|
Author: Robert Dewar, Vasiliy Fofanov, Franco Gasperoni, Yang Zhang
Abstract: Ada Gem #22 — Ada speaks many languages. How many? All those languages that you can write with a computer keyboard. Read on to learn about this Ada gem.
The only characters allowed in an Ada 83 program (for strings, comments, and identifiers) were 7-bit ASCII symbols. That was annoying. In Ada 83 we could not write:
S : String : = "à la carte";
and even less write:
À_La_Carte : Boolean := False;
That was - how shall we put it - a “set menu” - view of things :)
An amendment changed this situation to 8-bit characters during the lifetime of Ada 83. Ada 95 made this 8-bit change clearer and more official, designating ISO Latin-1 as the character set. So the above are both legal in Ada 95. Ada 95 also introduced 16-bit ISO 10646 support in the form of Wide_Character. One can write in Ada 95:
My_Favorite_Pie : String := "π"; -- :)
but an implementation did not have to allow 16-bit characters in identifiers and comments, and Ada 95 did not mandate the acceptance of the following:
π : constant := 3.14159_26535_89793_23846_26433_83279_50288_41971_69399_37511;
— Can’t eat this one :)
although the GNAT technology for Ada 95 allows full 16-bit characters in identifiers and comments.
Ada 2005 is the ultimate in terms of openness: the full 32-bit ISO-10646 character set is supported and use of π (for instance) in identifiers, comments, and strings is allowed in an Ada 2005 program. As a matter of fact the package Ada.Numerics in Ada 2005 now contains:
Pi : constant := 3.14159_26535_89793_23846_26433_83279_50288_41971_69399_37511; π : constant := Pi;
To demonstrate the use of the full 32-bit ISO-10646 character set in Ada 2005 programs we have written a couple of programs in English, Russian, and Chinese. These programs take an ISO date ranging from 1983 to 2019 and print the date in the local format. Each program wishes you a happy new year if the date entered matches the local new year date. All file names are of the form:
happy_new_year_{locale}_{lang}.adb
where {locale} is a 2 letter sequence indicating the country for which the program has been written (e.g. “us” for the US, “cn” for China, “ru” for Russia) and {lang} the language in which the program has been written (e.g. “en” for English, “cn” for Chinese, “ru” for Russian). For instance “happy_new_year_cn_en.adb” is the program for China written in English, while “happy_new_year_cn_cn.adb” is the program for China written in Chinese. Having a program in English for China allows non Chinese speakers to understand what the program does and perhaps learn some Chinese :)
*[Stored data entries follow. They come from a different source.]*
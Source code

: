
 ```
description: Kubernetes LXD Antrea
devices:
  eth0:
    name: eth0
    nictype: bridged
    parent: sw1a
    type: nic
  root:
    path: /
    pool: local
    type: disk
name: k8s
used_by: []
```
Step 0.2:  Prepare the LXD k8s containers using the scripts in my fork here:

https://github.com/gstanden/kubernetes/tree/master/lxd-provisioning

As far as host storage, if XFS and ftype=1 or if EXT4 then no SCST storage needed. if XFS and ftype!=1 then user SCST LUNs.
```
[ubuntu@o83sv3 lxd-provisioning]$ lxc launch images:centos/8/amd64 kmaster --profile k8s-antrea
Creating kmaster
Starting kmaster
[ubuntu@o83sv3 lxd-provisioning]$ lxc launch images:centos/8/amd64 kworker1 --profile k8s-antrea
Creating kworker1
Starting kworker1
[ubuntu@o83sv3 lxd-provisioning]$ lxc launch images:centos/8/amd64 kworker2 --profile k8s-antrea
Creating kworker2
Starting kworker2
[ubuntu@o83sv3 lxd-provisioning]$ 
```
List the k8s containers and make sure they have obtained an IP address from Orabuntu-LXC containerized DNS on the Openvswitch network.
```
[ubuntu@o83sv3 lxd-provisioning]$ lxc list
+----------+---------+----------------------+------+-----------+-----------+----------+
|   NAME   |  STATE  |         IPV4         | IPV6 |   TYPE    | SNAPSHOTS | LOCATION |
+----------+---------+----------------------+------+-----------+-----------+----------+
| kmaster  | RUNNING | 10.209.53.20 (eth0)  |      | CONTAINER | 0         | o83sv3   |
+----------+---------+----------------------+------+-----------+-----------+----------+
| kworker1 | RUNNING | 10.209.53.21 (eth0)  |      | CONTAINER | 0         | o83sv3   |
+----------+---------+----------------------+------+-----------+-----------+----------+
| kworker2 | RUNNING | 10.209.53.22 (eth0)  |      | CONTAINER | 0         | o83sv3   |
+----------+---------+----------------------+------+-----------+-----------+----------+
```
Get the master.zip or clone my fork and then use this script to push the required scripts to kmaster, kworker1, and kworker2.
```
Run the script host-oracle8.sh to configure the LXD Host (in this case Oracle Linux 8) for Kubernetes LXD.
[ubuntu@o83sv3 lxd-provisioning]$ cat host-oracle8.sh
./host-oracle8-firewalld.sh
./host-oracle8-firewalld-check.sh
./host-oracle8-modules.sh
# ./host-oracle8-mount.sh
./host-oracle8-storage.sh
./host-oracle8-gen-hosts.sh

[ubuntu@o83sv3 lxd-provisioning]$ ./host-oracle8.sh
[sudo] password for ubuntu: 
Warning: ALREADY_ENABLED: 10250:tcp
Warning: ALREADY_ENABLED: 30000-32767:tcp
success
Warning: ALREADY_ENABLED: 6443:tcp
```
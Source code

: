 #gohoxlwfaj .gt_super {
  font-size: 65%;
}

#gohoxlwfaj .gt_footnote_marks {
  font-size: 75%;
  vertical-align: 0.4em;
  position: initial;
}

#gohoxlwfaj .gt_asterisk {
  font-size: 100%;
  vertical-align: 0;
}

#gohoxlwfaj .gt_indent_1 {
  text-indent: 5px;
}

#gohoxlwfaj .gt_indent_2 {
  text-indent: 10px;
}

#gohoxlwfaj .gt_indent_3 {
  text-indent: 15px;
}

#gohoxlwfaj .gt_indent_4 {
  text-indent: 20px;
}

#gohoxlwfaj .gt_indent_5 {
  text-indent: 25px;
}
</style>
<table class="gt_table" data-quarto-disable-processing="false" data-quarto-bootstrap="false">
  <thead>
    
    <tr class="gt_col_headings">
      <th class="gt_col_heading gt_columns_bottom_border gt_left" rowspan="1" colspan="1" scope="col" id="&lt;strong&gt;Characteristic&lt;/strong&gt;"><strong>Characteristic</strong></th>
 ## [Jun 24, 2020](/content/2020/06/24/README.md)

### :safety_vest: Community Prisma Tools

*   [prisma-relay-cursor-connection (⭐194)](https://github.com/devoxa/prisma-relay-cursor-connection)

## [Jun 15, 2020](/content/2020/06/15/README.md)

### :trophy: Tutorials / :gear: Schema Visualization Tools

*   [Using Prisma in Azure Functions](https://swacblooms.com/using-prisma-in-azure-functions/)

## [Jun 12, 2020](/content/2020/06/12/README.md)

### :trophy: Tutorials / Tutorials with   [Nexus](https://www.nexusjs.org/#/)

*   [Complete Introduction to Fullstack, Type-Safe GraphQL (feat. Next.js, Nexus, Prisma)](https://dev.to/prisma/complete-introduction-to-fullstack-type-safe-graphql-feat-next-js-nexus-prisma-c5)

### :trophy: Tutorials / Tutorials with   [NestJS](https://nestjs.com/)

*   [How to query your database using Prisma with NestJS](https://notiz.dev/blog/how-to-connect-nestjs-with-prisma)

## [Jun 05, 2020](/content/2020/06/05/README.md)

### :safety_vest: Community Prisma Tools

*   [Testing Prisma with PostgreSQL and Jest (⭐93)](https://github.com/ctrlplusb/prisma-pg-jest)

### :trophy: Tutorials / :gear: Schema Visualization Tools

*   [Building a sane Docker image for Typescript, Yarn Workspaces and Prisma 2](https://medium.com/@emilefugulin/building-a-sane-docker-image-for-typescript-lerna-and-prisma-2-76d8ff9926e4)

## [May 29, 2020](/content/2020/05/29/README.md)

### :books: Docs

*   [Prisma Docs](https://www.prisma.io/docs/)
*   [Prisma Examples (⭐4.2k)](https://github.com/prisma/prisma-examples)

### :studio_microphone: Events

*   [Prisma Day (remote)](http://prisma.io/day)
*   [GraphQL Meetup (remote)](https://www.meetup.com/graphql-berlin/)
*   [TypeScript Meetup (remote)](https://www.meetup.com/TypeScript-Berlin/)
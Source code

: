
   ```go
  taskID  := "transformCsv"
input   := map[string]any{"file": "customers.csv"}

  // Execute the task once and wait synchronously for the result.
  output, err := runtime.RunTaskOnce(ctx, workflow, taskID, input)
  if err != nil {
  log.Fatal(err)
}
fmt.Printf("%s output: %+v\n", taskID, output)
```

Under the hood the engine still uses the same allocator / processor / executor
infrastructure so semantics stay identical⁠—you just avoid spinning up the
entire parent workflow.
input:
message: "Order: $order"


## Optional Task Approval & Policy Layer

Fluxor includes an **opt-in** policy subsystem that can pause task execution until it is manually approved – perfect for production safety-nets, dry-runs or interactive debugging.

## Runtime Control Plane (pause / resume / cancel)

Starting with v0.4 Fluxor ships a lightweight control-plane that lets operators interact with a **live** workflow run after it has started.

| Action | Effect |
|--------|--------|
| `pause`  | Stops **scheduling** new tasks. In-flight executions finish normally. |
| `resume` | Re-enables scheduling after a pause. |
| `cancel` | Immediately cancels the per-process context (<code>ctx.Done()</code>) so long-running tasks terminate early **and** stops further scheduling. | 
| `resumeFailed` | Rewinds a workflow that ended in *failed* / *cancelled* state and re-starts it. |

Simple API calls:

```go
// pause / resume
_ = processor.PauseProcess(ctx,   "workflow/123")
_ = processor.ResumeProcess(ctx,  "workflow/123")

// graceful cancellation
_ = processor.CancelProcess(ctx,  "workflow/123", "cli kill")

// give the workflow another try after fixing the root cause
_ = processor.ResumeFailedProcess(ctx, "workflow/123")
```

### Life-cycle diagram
To compile the Ada programs provided with this gem we suggest that you use options -gnatW8 -gnat05.
Enjoy… Happy Holidays and Happy New Year :)
Ada Gems example files are distributed by AdaCore and may be used or modified for any purpose without restrictions.
happy_new_year_cn_cn.adb|
5.5Kb |
4.6Kb |
3.0Kb |
3.7Kb |
5.9Kb |
Posted
in Development Log, Ada / Ada 2005, Devt log - Gem of the Week
If you have an idea for a Gem you would like to contribute please feel free to contact us at: gems@adacore.com
Stanislaw Goldstein said:
I am very happy to see this gem, as I have been fighting for a long time to see non-ASCII characters in Ada. I have compiled the programs and run them. Unfortunately, the results are not very satisfactory, as I have seen neither Russian nor Chinese text in the output window and/or console. Is the problem already solved?(I have academic version 2007-2 of GPS and the compiler, on Windows). Has anybody been able to see the output as it should look like?
Stefan Bellon said:
I do not think this is a problem with the compiler, but with the setting of your console. Of course you need a console which is capable of displaying UTF-8 encoded text and have the necessary fonts available. I just checked with gnome-terminal (set to UTF-8) and uxterm, and the happy_new_year_cn_cn outputs nicely formatted Chinese dates (and the new year message for 2007-02-18 and 2008-02-07, so it looks like it works). Not that I understand Chinese of course … ;-)
Stanislaw Goldstein said:
You are right, it is not a problem of the compiler. Fortunately, the problem was solved for me by Robert Dewar and Nicolas Setton for the output window of the GPS - it turned out that one has to set the environment variable CHARSET to UTF-8. I still have a problem with the windows console (started with cmd). Alghout the console can show UTF-8 characters using Lucida Console font (from a fairly restricted subset of Unicode), and one can change the code page to UTF-8 (code page 65001), the programs show a run time error. I will give the details in the ticket GB04-005.